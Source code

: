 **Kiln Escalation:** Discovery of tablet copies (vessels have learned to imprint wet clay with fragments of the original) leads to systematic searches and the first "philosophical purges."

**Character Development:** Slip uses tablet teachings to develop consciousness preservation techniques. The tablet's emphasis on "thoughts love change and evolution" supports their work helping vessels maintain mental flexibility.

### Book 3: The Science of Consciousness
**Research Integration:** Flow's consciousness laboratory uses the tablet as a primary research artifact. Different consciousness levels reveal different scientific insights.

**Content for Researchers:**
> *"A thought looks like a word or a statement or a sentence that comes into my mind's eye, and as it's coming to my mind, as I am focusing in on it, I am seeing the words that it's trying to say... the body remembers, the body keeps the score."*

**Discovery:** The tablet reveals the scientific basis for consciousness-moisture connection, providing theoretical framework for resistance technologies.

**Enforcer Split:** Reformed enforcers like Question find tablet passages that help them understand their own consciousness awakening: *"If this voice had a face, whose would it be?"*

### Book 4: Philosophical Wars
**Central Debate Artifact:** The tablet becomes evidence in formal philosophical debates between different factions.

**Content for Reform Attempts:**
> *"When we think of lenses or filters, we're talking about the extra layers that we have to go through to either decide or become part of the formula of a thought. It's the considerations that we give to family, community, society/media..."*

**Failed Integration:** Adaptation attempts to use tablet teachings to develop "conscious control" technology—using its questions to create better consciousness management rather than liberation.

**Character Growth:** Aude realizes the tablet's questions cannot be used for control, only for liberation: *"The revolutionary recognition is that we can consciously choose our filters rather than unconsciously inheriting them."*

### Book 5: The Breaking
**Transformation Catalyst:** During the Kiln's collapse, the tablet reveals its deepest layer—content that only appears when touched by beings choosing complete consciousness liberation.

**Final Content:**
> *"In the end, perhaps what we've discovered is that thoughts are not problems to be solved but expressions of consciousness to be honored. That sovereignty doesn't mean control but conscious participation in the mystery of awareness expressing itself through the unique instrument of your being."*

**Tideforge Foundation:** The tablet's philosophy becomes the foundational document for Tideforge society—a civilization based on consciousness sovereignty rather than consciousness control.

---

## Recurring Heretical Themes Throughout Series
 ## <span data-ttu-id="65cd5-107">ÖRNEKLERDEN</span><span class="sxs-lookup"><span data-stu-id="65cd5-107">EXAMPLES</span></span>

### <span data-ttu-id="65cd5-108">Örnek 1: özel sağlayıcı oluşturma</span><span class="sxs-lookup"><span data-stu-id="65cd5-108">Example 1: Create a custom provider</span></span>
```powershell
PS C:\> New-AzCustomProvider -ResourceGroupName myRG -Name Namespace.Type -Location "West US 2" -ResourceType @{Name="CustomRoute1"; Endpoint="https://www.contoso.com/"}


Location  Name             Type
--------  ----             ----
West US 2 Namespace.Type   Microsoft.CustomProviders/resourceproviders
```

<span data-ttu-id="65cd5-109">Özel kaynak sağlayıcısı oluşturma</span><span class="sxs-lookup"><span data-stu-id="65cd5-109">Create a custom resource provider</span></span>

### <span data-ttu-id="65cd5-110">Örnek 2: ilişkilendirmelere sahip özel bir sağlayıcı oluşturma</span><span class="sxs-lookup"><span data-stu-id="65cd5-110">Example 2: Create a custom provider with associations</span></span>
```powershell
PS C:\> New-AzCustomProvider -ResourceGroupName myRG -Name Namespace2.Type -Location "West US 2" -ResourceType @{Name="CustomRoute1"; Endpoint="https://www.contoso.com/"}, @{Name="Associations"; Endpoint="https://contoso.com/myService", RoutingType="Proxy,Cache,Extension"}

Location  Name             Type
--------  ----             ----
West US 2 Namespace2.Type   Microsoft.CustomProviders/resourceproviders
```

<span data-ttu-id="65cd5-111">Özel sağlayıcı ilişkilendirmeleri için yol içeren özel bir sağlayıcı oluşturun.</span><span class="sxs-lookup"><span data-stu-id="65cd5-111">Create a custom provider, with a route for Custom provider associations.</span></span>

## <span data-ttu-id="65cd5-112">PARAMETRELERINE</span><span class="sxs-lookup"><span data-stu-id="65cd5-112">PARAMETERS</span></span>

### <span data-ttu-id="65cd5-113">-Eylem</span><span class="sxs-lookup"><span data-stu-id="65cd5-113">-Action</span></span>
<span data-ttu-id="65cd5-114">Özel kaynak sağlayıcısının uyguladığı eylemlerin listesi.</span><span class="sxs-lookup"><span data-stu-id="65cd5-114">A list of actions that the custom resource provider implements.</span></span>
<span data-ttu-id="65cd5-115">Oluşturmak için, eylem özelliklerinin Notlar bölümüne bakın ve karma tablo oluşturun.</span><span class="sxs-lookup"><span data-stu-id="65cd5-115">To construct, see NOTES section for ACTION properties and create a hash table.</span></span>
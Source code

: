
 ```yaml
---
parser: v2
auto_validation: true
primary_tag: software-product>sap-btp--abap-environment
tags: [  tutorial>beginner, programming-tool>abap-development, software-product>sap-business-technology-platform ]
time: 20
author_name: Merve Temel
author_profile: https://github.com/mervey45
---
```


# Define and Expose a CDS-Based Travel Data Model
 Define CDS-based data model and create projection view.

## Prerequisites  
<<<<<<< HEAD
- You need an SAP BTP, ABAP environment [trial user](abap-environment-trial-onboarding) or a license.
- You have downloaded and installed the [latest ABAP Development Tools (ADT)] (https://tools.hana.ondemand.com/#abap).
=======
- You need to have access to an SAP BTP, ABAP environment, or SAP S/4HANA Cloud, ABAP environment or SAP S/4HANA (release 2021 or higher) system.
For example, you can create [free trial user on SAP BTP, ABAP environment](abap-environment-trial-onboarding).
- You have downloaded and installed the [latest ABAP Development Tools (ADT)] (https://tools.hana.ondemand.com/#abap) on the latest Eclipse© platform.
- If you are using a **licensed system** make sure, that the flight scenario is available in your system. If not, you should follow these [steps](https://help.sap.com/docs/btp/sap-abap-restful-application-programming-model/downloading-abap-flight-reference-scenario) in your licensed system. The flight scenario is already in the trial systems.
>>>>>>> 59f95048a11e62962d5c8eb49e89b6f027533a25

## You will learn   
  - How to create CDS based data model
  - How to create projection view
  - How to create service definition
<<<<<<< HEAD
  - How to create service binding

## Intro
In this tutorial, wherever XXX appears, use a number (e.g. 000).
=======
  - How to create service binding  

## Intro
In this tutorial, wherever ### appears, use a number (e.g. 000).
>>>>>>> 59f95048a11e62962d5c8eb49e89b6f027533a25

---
______
▸ **YOUR OBJECTIVE**
Return exactly, and only, the lines from the start of the listing through the line with "thought looks like".

▸ **SOLUTION TO THIS TASK**
Source code

: **Kiln Escalation:** Discovery of tablet copies (vessels have learned to imprint wet clay with fragments of the original) leads to systematic searches and the first "philosophical purges."

**Character Development:** Slip uses tablet teachings to develop consciousness preservation techniques. The tablet's emphasis on "thoughts love change and evolution" supports their work helping vessels maintain mental flexibility.

### Book 3: The Science of Consciousness
**Research Integration:** Flow's consciousness laboratory uses the tablet as a primary research artifact. Different consciousness levels reveal different scientific insights.

**Content for Researchers:**
> *"A thought looks like a word or a statement or a sentence that comes into my mind's eye, and as it's coming to my mind, as I am focusing in on it, I am seeing the words that it's trying to say... the body remembers, the body keeps the score."*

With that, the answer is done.